Page 1 of 1

why is external filter not running in parallel

Posted: Wed Aug 01, 2007 7:31 am
by evans036
even after setting the stage->advanced->execution mode = 'parallel' i cannot get my external filter to run in parallel.

is this a known issue/bug?

thanks,

steve

Posted: Wed Aug 01, 2007 7:47 am
by balajisr
You are right.

I tried giving an explicit partitioning method (Round Robin). My job aborted with the following message:
Error when checking operator: Input data set on port 0 has a partition method, but the operator is not parallel.
Manual specifies that it can run both sequential and parallel.Looks like a bug.

By default(Auto) it runs sequentially.

Posted: Wed Aug 01, 2007 7:52 am
by evans036
thanks balajisr for the info.

is anyone using a version of datastage where the external filter does run in parallel?

i'm on v7.5.2

thanks,

steve

Posted: Thu Aug 02, 2007 7:52 am
by evans036
i have logged a case with IBM on this.

i also note that the 'external target' stage does not parallelize either

i will keep you all posted

thanks,
steve

Posted: Thu Aug 02, 2007 8:24 am
by JoshGeorge
Even if you explicitly specify "Parallel" this operator runs in sequential mode when you try to run any OS commands.
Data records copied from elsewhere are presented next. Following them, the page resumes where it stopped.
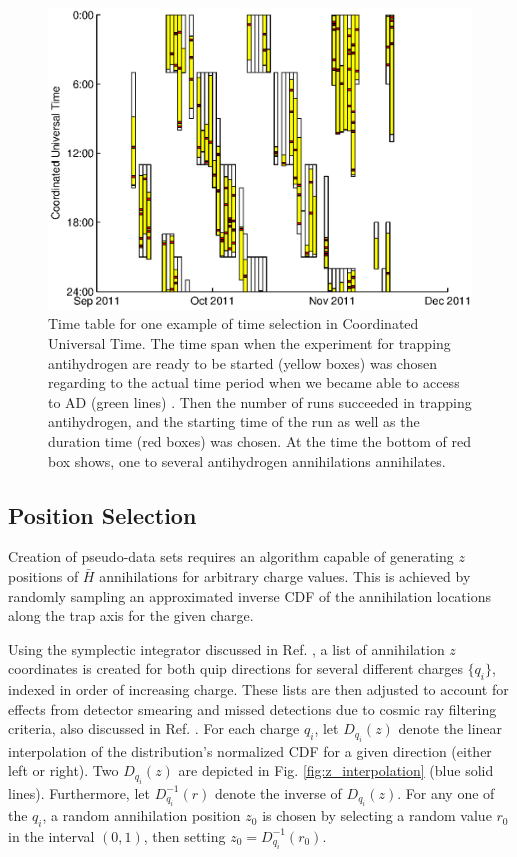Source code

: \documentclass[superscriptaddress,aps,prb,11pt]{revtex4-1}
\begin{document}
\begin{figure}
  \includegraphics[scale=0.6]{eventTime_sim_example.eps}
  \caption{Time table for one example of time selection in Coordinated Universal Time. The time span when the experiment for trapping antihydrogen are ready to be started (yellow boxes) was chosen regarding to the actual time period when we became able to access to AD (green lines) . Then the number of runs succeeded in trapping antihydrogen, and the starting time  of the run as well as the duration time (red boxes) was chosen. At the time the bottom of red box shows, one to several antihydrogen annihilations annihilates.}
  \label{fig:eventTime_date_sim}
\end{figure}



\subsection*{Position Selection}
Creation of pseudo-data sets requires an algorithm capable of generating $z$ positions of $\bar{H}$ annihilations for arbitrary charge values.  This is achieved by randomly sampling an approximated inverse CDF of the annihilation locations along the trap axis for the given charge.

Using the symplectic integrator discussed in Ref. , a list of annihilation $z$ coordinates is created for both quip directions for several different charges $\{q_i\}$, indexed in order of increasing charge.  These lists are then adjusted to account for effects from detector smearing and missed detections due to cosmic ray filtering criteria, also discussed in Ref. .  For each charge $q_i$, let $D_{q_i}(z)$ denote the linear interpolation of the distribution's normalized CDF for a given direction (either left or right).  Two $D_{q_i}(z)$ are depicted in Fig. \ref{fig:z_interpolation} (blue solid lines).  Furthermore, let $D^{-1}_{q_i}(r)$ denote the inverse of $D_{q_i}(z)$.  For any one of the $q_i$, a random annihilation position $z_0$ is chosen by selecting a random value $r_0$ in the interval $(0,1)$, then setting $z_0=D^{-1}_{q_i}(r_0)$.
\end{document}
A potential bug I think. This topic was covered previously. You can see one of the topics HERE

Posted: Thu Aug 02, 2007 3:29 pm
by ray.wurlod
It's not necessarily a bug. Some stage types simply don't have parallel execution capability. Others that do have their default execution mode as Sequential, usually for obvious reasons. For example a Sequential File stage with an input link and only one File named can only generate one process - this is an operating system restriction, not a DataStage one.

However, the External Filter stage can operate in parallel execution mode unless there are features of the job design that prevent this. Go to the Advanced tab of the stage properties; in the leftmost frame you can set the execution mode. Whether it then can execute in parallel will again depend on the external command specified. For example cat - (which performs no filtering whatsoever) will happily run in parallel.

Posted: Mon Aug 06, 2007 5:51 am
by evans036
IBM have been looking at this issue and they have been able to recreate in their labs.

so i guess this is a bug

their suggested workaround (which i need to look into) is to use a wrapped stage

if i get further info i will post it here

DS version is 7.5.2

thanks,

steve

Posted: Thu Aug 23, 2007 6:17 am
by evans036
fyi...

IBM have sent me a patch for this problem. i have not had good experiences with dataStage patches with IBM so i might stick to the wrapped stage for now and not apply the patch.

thanks,

steve

Posted: Fri Oct 19, 2007 10:49 am
by ivannavi
ray.wurlod said
For example cat - (which performs no filtering whatsoever) will happily run in parallel.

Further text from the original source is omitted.